** RECORDED INFORMATION follows **

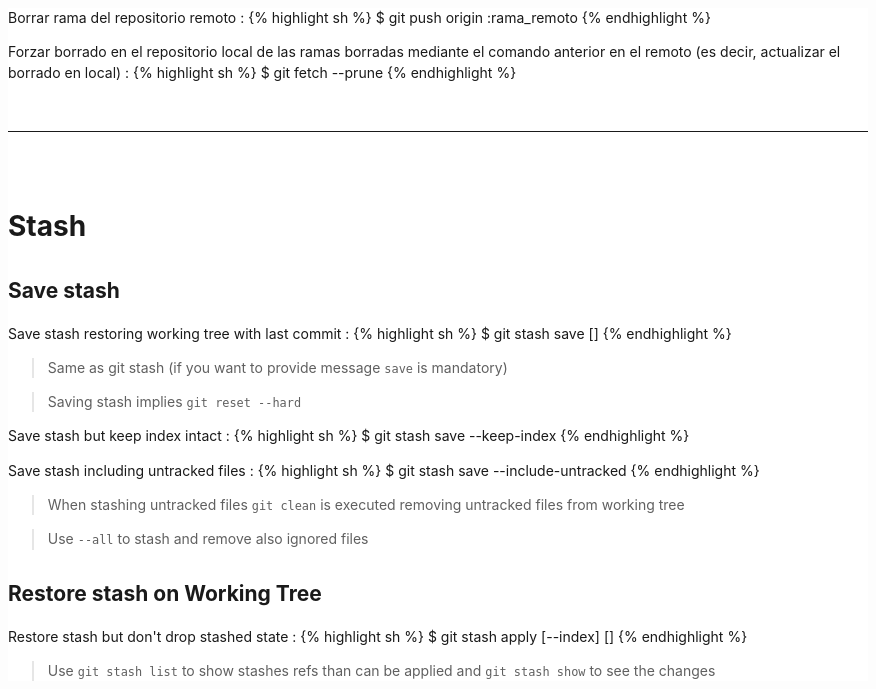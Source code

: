 Borrar rama del repositorio remoto
: 
{% highlight sh %}
    $ git push origin :rama_remoto
{% endhighlight %}

Forzar borrado en el repositorio local de las ramas borradas mediante el comando anterior en el remoto (es decir, actualizar el borrado en local)
: 
{% highlight sh %}
    $ git fetch --prune
{% endhighlight %}

<br />

---
<br />

# Stash

## Save stash
Save stash restoring working tree with last commit
: 
{% highlight sh %}
$ git stash save [<message>]
{% endhighlight %}
> Same as git stash (if you want to provide message ```save``` is mandatory)

> Saving stash implies ```git reset --hard```

Save stash but keep index intact
: 
{% highlight sh %}
$ git stash save --keep-index
{% endhighlight %}

Save stash including untracked files
: 
{% highlight sh %}
$ git stash save --include-untracked
{% endhighlight %}
> When stashing untracked files ```git clean``` is executed removing untracked files from working tree

> Use ```--all``` to stash and remove also ignored files

## Restore stash on Working Tree
Restore stash but don't drop stashed state
: 
{% highlight sh %}
$ git stash apply [--index] [<stashref>]
{% endhighlight %}
> Use ```git stash list``` to show stashes refs than can be applied and ```git stash show``` to see the changes
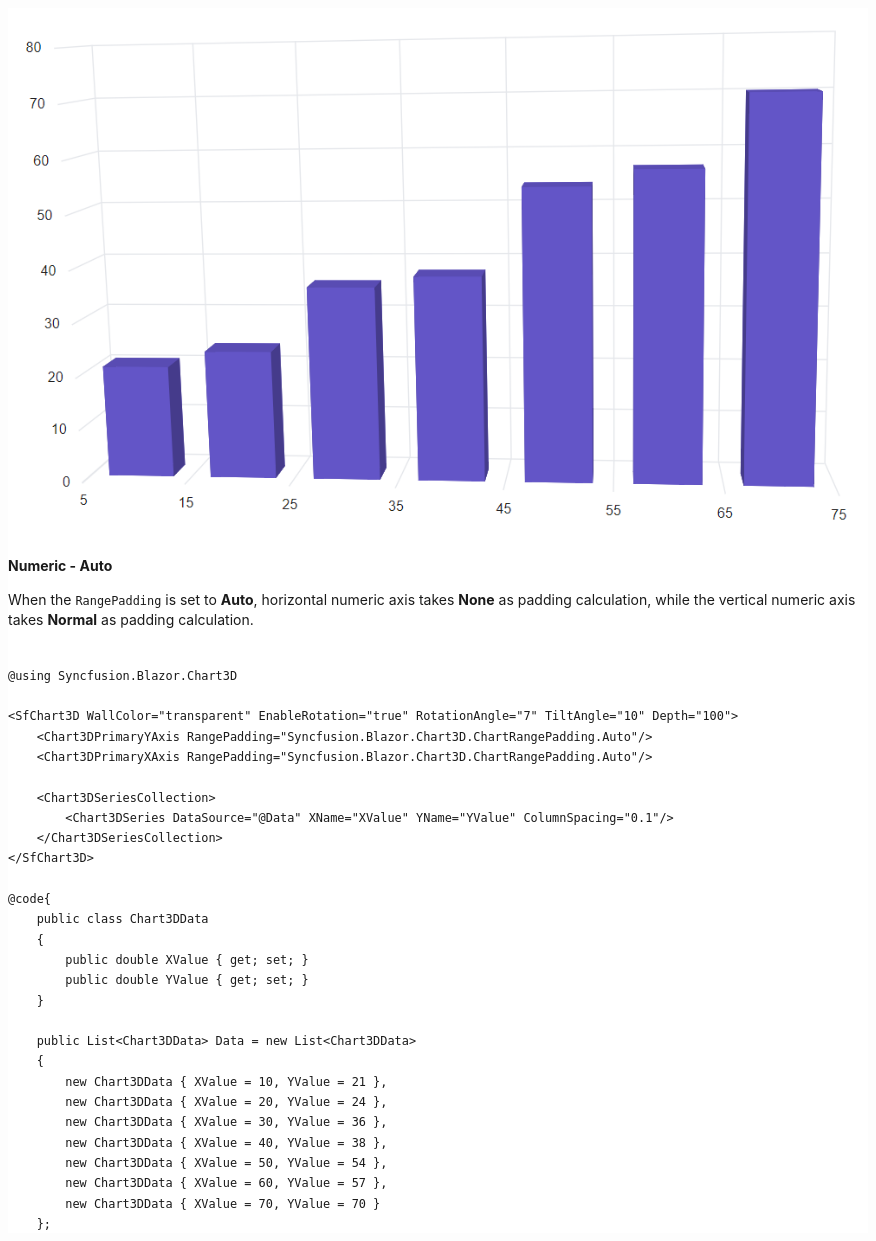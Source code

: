 ![Blazor Column 3D Chart with Normal RangePadding](images/numeric-axis/blazor-column-chart-normal-range-padding.png)

**Numeric - Auto**

When the `RangePadding` is set to **Auto**, horizontal numeric axis takes **None** as padding calculation, while the vertical numeric axis takes **Normal** as padding calculation.

```cshtml

@using Syncfusion.Blazor.Chart3D

<SfChart3D WallColor="transparent" EnableRotation="true" RotationAngle="7" TiltAngle="10" Depth="100">
    <Chart3DPrimaryYAxis RangePadding="Syncfusion.Blazor.Chart3D.ChartRangePadding.Auto"/>
    <Chart3DPrimaryXAxis RangePadding="Syncfusion.Blazor.Chart3D.ChartRangePadding.Auto"/>

    <Chart3DSeriesCollection>
        <Chart3DSeries DataSource="@Data" XName="XValue" YName="YValue" ColumnSpacing="0.1"/>
    </Chart3DSeriesCollection>
</SfChart3D>

@code{
    public class Chart3DData
    {
        public double XValue { get; set; }
        public double YValue { get; set; }
    }

    public List<Chart3DData> Data = new List<Chart3DData>
	{
		new Chart3DData { XValue = 10, YValue = 21 },
		new Chart3DData { XValue = 20, YValue = 24 },
		new Chart3DData { XValue = 30, YValue = 36 },
		new Chart3DData { XValue = 40, YValue = 38 },
		new Chart3DData { XValue = 50, YValue = 54 },
		new Chart3DData { XValue = 60, YValue = 57 },
		new Chart3DData { XValue = 70, YValue = 70 }
	};
```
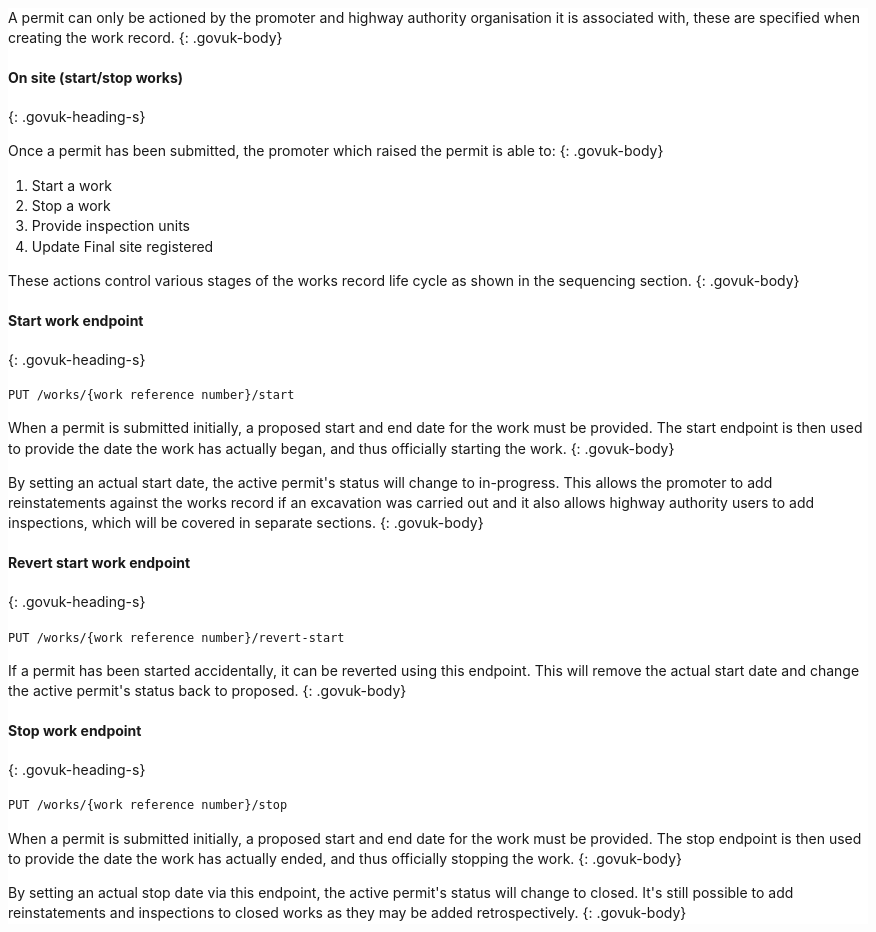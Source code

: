 A permit can only be actioned by the promoter and highway authority organisation it is associated with, these are specified when creating the work record.
{: .govuk-body}

#### On site (start/stop works)
{: .govuk-heading-s}

Once a permit has been submitted, the promoter which raised the permit is able to:
{: .govuk-body}

<ol class="govuk-list govuk-list--bullet">
  <li>Start a work</li>
  <li>Stop a work</li>
  <li>Provide inspection units</li>
  <li>Update Final site registered</li>
</ol>

These actions control various stages of the works record life cycle as shown in the sequencing section.
{: .govuk-body}

#### Start work endpoint
{: .govuk-heading-s}

<code>PUT /works/{work reference number}/start</code>

When a permit is submitted initially, a proposed start and end date for the work must be provided. The start endpoint is then used to provide the date the work has actually began, and thus officially starting the work.
{: .govuk-body}

By setting an actual start date, the active permit's status will change to in-progress. This allows the promoter to add reinstatements against the works record if an excavation was carried out and it also allows highway authority users to add inspections, which will be covered in separate sections.
{: .govuk-body}

#### Revert start work endpoint
{: .govuk-heading-s}

<code>PUT /works/{work reference number}/revert-start</code>

If a permit has been started accidentally, it can be reverted using this endpoint. This will remove the actual start date and change the active permit's status back to proposed.
{: .govuk-body}

#### Stop work endpoint
{: .govuk-heading-s}

<code>PUT /works/{work reference number}/stop</code>

When a permit is submitted initially, a proposed start and end date for the work must be provided. The stop endpoint is then used to provide the date the work has actually ended, and thus officially stopping the work.
{: .govuk-body}

By setting an actual stop date via this endpoint, the active permit's status will change to closed. It's still possible to add reinstatements and inspections to closed works as they may be added retrospectively.
{: .govuk-body}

** End of RECORDED INFORMATION **

WORK TO BE COMPLETED => Copy every line of the data that carries the word "provided".

WRITTEN SOLUTION =>
When a permit is submitted initially, a proposed start and end date for the work must be provided. The start endpoint is then used to provide the date the work has actually began, and thus officially starting the work.
When a permit is submitted initially, a proposed start and end date for the work must be provided. The stop endpoint is then used to provide the date the work has actually ended, and thus officially stopping the work.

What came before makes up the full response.